Now please people, if you are still with me (sorry for the long post/rant) you tell me, am I wrong for being pissed off? Am I a fuddy-duddy?


----------



## SlowlyGettingWiser (Apr 7, 2012)

> Originally posted by nothingleft:
> i personally hate the word 'compromise'! it means resentment in the end. i just think compromise is a cop out for laziness and ends up building resentment.


I TOTALLY disagree with this concept of 'compromise'. The reality is people compromise EVERY DAY.

How do you and your spouse choose 

the house you're going to buy? 
the new vehicle you're going to purchase? 
the vacation destination?
Mature people COMPROMISE. Maybe the house you purchase is the 2nd favorite of one of you and the 3rd favorite of the other person. You can't just say, "Okay, *I'm* buying this one and you can move in with me or not, whatever makes you happy." Maybe you switch off WHO gets to choose the vacation spot each year. That is compromise.
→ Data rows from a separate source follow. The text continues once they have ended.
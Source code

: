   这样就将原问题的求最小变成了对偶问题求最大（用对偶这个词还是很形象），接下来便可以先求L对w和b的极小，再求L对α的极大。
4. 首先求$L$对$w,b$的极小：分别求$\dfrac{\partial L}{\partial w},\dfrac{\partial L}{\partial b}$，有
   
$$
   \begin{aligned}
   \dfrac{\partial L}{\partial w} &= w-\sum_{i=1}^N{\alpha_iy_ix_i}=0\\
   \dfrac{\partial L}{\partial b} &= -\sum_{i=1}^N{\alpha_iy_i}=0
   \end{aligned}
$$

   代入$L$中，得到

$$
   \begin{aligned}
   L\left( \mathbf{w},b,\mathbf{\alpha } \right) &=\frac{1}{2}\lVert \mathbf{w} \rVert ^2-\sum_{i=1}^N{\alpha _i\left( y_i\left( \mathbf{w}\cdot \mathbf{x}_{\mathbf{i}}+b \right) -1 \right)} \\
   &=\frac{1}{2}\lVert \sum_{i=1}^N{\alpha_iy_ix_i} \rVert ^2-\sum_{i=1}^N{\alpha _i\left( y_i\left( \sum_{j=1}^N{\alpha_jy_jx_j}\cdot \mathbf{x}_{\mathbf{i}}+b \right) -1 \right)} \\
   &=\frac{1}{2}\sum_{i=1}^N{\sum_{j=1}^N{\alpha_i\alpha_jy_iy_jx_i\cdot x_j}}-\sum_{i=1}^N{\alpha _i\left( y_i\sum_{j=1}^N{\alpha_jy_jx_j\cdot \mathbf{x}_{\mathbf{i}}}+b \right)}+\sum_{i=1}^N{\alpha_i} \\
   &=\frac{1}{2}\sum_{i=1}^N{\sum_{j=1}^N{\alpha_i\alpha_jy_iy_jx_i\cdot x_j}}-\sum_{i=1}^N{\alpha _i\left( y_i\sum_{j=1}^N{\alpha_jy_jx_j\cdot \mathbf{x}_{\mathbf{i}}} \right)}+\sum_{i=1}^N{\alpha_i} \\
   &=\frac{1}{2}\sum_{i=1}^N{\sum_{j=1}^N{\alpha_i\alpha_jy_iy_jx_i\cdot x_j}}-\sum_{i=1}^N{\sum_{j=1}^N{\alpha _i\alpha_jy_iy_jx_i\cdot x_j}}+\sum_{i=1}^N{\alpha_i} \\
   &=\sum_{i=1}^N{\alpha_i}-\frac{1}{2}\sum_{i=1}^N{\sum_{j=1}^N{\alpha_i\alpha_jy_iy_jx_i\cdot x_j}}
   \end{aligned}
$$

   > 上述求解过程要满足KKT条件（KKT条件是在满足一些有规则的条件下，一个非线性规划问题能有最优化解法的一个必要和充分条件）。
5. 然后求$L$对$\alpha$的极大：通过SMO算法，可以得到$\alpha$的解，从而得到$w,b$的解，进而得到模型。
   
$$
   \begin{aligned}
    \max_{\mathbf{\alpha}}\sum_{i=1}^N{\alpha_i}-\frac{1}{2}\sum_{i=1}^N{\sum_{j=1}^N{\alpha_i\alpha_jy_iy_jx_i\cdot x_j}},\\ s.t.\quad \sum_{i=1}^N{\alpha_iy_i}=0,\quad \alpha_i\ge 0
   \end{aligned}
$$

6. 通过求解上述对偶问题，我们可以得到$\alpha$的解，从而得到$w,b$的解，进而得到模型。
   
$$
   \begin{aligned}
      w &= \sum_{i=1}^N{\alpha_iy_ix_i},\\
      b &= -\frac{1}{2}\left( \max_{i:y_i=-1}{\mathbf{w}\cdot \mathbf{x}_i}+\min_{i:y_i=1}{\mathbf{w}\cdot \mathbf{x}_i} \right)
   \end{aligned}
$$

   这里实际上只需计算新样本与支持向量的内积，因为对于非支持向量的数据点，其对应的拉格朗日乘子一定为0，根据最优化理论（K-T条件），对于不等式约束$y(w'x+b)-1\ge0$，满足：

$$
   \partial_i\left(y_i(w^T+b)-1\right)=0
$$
What YOU'RE describing is GIVING IN (and not gracefully) to keep the peace. Choosing the path of least resistance to avoid fights, then seething about it silently. THAT is passive/aggressive behavior and is NOT healthy, nor is it compromising.

I agree that if you don't trust your spouse, you don't have anything. That being said, if you let your spouse do whatever makes him/her happy WITHOUT trying to compromise, then you will NEVER try new things that you might like, you will limit the memories and events you share together, you will not be building a FUTURE TOGETHER ...you will just be building a future (each his/her own). You will not be any STRONGER or MORE KNOWLEDGEABLE about your partner or have a BETTER UNDERSTANDING of your partner than you did the day you said 'I do'. THIS is what causes marriages to fall apart; the spouses build their own NEW life...and it doesn't include the other.

Tractor55, I'm sure you get the point of compromise!


----------



## SlowlyGettingWiser (Apr 7, 2012)

MaryG:

You have a right to dislike this situation; I would if I were you. However, YOU do contribute to this situation and until you change YOUR behavior, you will NOT get a different outcome.

I think YOUR situation is one that a lot of people would be willing to give you their input on; maybe brainstorm some solutions or possible options for you. You really need to start your OWN THREAD, otherwise you are hi-jacking Tractor55's thread and it confuses people as to whether advice being given is directed at Tractor or Mary. I realize this is your first post so WELCOME to TAM!

We REALLY DO want to give you advice OR just listen to you vent; your choice! If you want your OWN thread, just go to the "General Relationship" page and click on the blue "New Thread" button on the left near the top, 2 lines up from the dark rose colored ribbon that says "Thread/Thread Starter". I look forward to seeing your post as I know a LOT of people here have had the same situation in their marriages!


----------



## TrustInUs (Sep 9, 2012)

The other posters pretty much hit the nail on the head, especially the list that includes things other than going to bars and clubs. I think that would be a good compromise, and you would probably have more fun staying out if You found places that you would enjoy too. 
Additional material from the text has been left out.